* [TASK]: A word-for-word transcription of the data below is required.

Data extracted from a collection
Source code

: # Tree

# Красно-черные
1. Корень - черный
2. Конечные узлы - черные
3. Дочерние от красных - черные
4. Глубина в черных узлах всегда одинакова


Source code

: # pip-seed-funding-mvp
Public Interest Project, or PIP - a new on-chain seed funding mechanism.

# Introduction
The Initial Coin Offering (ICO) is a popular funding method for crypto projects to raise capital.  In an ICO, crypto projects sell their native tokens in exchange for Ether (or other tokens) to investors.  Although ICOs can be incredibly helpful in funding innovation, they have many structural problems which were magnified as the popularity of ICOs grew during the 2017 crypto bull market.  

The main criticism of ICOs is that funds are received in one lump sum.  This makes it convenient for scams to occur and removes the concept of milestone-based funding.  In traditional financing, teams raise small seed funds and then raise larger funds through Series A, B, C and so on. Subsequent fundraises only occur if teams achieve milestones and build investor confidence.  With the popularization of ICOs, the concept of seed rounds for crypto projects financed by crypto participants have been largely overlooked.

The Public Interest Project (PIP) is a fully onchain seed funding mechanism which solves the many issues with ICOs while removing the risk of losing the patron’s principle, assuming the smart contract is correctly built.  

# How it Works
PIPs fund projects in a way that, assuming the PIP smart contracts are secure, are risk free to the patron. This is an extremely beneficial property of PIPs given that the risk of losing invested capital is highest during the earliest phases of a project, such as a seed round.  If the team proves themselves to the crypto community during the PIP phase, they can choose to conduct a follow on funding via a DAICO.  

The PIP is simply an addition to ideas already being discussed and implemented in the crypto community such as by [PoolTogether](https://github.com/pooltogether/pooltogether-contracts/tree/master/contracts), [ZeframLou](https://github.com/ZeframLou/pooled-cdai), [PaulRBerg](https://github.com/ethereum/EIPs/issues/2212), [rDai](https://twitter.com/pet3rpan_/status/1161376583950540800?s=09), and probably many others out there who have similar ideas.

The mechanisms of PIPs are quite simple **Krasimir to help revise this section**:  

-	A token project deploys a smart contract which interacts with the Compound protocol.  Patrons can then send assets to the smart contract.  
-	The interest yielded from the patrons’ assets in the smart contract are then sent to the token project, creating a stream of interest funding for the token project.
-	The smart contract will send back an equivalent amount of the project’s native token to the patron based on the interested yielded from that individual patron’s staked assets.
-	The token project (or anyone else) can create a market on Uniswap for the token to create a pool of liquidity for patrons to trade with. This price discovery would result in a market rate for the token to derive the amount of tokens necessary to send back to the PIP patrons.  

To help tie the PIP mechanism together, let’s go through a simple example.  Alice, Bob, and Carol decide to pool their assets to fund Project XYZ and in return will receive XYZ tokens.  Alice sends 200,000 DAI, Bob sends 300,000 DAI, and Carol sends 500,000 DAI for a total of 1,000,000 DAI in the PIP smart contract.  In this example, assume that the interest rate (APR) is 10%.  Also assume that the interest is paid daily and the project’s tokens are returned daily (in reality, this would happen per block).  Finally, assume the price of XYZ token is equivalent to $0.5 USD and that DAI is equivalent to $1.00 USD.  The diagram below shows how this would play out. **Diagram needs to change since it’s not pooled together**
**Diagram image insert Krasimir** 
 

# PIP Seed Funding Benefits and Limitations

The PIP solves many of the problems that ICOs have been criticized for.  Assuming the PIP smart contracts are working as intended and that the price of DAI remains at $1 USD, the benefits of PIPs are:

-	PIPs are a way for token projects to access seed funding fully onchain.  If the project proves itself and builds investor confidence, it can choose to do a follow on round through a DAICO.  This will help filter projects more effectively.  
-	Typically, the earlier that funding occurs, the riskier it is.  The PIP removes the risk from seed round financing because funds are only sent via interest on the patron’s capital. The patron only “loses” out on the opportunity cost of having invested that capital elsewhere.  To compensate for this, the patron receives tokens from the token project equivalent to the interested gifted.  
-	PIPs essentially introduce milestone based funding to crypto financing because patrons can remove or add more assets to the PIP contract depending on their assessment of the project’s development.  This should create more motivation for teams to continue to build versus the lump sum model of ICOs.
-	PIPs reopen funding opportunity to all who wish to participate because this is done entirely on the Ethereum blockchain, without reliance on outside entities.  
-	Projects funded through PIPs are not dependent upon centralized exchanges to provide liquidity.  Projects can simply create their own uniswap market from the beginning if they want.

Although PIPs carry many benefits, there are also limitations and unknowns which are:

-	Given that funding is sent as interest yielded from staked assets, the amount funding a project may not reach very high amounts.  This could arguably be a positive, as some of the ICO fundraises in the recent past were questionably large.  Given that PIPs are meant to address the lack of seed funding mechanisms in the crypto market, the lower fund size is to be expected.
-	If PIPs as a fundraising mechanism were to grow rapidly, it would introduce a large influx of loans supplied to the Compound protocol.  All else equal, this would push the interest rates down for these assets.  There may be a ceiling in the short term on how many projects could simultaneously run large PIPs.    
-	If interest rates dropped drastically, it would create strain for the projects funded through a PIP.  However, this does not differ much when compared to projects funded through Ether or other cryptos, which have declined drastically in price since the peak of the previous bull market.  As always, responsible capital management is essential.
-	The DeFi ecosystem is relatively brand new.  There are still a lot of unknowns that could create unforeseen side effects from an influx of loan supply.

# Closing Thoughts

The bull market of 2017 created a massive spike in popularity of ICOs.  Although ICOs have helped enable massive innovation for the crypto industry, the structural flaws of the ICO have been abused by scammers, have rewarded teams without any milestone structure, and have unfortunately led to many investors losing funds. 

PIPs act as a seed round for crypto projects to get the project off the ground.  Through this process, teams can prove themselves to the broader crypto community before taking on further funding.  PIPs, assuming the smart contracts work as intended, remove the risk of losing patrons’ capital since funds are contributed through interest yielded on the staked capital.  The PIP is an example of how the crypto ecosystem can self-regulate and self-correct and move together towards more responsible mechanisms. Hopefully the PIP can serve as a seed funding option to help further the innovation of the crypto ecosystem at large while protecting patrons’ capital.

* [EXERCISE RESPONSE]:
Source code

: # Tree

# Красно-черные
1. Корень - черный
2. Конечные узлы - черные
3. Дочерние от красных - черные
4. Глубина в черных узлах всегда одинакова


Source code

: # pip-seed-funding-mvp
Public Interest Project, or PIP - a new on-chain seed funding mechanism.

# Introduction
The Initial Coin Offering (ICO) is a popular funding method for crypto projects to raise capital.  In an ICO, crypto projects sell their native tokens in exchange for Ether (or other tokens) to investors.  Although ICOs can be incredibly helpful in funding innovation, they have many structural problems which were magnified as the popularity of ICOs grew during the 2017 crypto bull market.  

The main criticism of ICOs is that funds are received in one lump sum.  This makes it convenient for scams to occur and removes the concept of milestone-based funding.  In traditional financing, teams raise small seed funds and then raise larger funds through Series A, B, C and so on. Subsequent fundraises only occur if teams achieve milestones and build investor confidence.  With the popularization of ICOs, the concept of seed rounds for crypto projects financed by crypto participants have been largely overlooked.

The Public Interest Project (PIP) is a fully onchain seed funding mechanism which solves the many issues with ICOs while removing the risk of losing the patron’s principle, assuming the smart contract is correctly built.  

# How it Works
PIPs fund projects in a way that, assuming the PIP smart contracts are secure, are risk free to the patron. This is an extremely beneficial property of PIPs given that the risk of losing invested capital is highest during the earliest phases of a project, such as a seed round.  If the team proves themselves to the crypto community during the PIP phase, they can choose to conduct a follow on funding via a DAICO.  

The PIP is simply an addition to ideas already being discussed and implemented in the crypto community such as by [PoolTogether](https://github.com/pooltogether/pooltogether-contracts/tree/master/contracts), [ZeframLou](https://github.com/ZeframLou/pooled-cdai), [PaulRBerg](https://github.com/ethereum/EIPs/issues/2212), [rDai](https://twitter.com/pet3rpan_/status/1161376583950540800?s=09), and probably many others out there who have similar ideas.

The mechanisms of PIPs are quite simple **Krasimir to help revise this section**:  

-	A token project deploys a smart contract which interacts with the Compound protocol.  Patrons can then send assets to the smart contract.  
-	The interest yielded from the patrons’ assets in the smart contract are then sent to the token project, creating a stream of interest funding for the token project.
-	The smart contract will send back an equivalent amount of the project’s native token to the patron based on the interested yielded from that individual patron’s staked assets.
-	The token project (or anyone else) can create a market on Uniswap for the token to create a pool of liquidity for patrons to trade with. This price discovery would result in a market rate for the token to derive the amount of tokens necessary to send back to the PIP patrons.  

To help tie the PIP mechanism together, let’s go through a simple example.  Alice, Bob, and Carol decide to pool their assets to fund Project XYZ and in return will receive XYZ tokens.  Alice sends 200,000 DAI, Bob sends 300,000 DAI, and Carol sends 500,000 DAI for a total of 1,000,000 DAI in the PIP smart contract.  In this example, assume that the interest rate (APR) is 10%.  Also assume that the interest is paid daily and the project’s tokens are returned daily (in reality, this would happen per block).  Finally, assume the price of XYZ token is equivalent to $0.5 USD and that DAI is equivalent to $1.00 USD.  The diagram below shows how this would play out. **Diagram needs to change since it’s not pooled together**
**Diagram image insert Krasimir** 
 

# PIP Seed Funding Benefits and Limitations

The PIP solves many of the problems that ICOs have been criticized for.  Assuming the PIP smart contracts are working as intended and that the price of DAI remains at $1 USD, the benefits of PIPs are:

-	PIPs are a way for token projects to access seed funding fully onchain.  If the project proves itself and builds investor confidence, it can choose to do a follow on round through a DAICO.  This will help filter projects more effectively.  
-	Typically, the earlier that funding occurs, the riskier it is.  The PIP removes the risk from seed round financing because funds are only sent via interest on the patron’s capital. The patron only “loses” out on the opportunity cost of having invested that capital elsewhere.  To compensate for this, the patron receives tokens from the token project equivalent to the interested gifted.  
-	PIPs essentially introduce milestone based funding to crypto financing because patrons can remove or add more assets to the PIP contract depending on their assessment of the project’s development.  This should create more motivation for teams to continue to build versus the lump sum model of ICOs.
-	PIPs reopen funding opportunity to all who wish to participate because this is done entirely on the Ethereum blockchain, without reliance on outside entities.  
-	Projects funded through PIPs are not dependent upon centralized exchanges to provide liquidity.  Projects can simply create their own uniswap market from the beginning if they want.

Although PIPs carry many benefits, there are also limitations and unknowns which are:

-	Given that funding is sent as interest yielded from staked assets, the amount funding a project may not reach very high amounts.  This could arguably be a positive, as some of the ICO fundraises in the recent past were questionably large.  Given that PIPs are meant to address the lack of seed funding mechanisms in the crypto market, the lower fund size is to be expected.
-	If PIPs as a fundraising mechanism were to grow rapidly, it would introduce a large influx of loans supplied to the Compound protocol.  All else equal, this would push the interest rates down for these assets.  There may be a ceiling in the short term on how many projects could simultaneously run large PIPs.    
-	If interest rates dropped drastically, it would create strain for the projects funded through a PIP.  However, this does not differ much when compared to projects funded through Ether or other cryptos, which have declined drastically in price since the peak of the previous bull market.  As always, responsible capital management is essential.
-	The DeFi ecosystem is relatively brand new.  There are still a lot of unknowns that could create unforeseen side effects from an influx of loan supply.

# Closing Thoughts

The bull market of 2017 created a massive spike in popularity of ICOs.  Although ICOs have helped enable massive innovation for the crypto industry, the structural flaws of the ICO have been abused by scammers, have rewarded teams without any milestone structure, and have unfortunately led to many investors losing funds. 

PIPs act as a seed round for crypto projects to get the project off the ground.  Through this process, teams can prove themselves to the broader crypto community before taking on further funding.  PIPs, assuming the smart contracts work as intended, remove the risk of losing patrons’ capital since funds are contributed through interest yielded on the staked capital.  The PIP is an example of how the crypto ecosystem can self-regulate and self-correct and move together towards more responsible mechanisms. Hopefully the PIP can serve as a seed funding option to help further the innovation of the crypto ecosystem at large while protecting patrons’ capital.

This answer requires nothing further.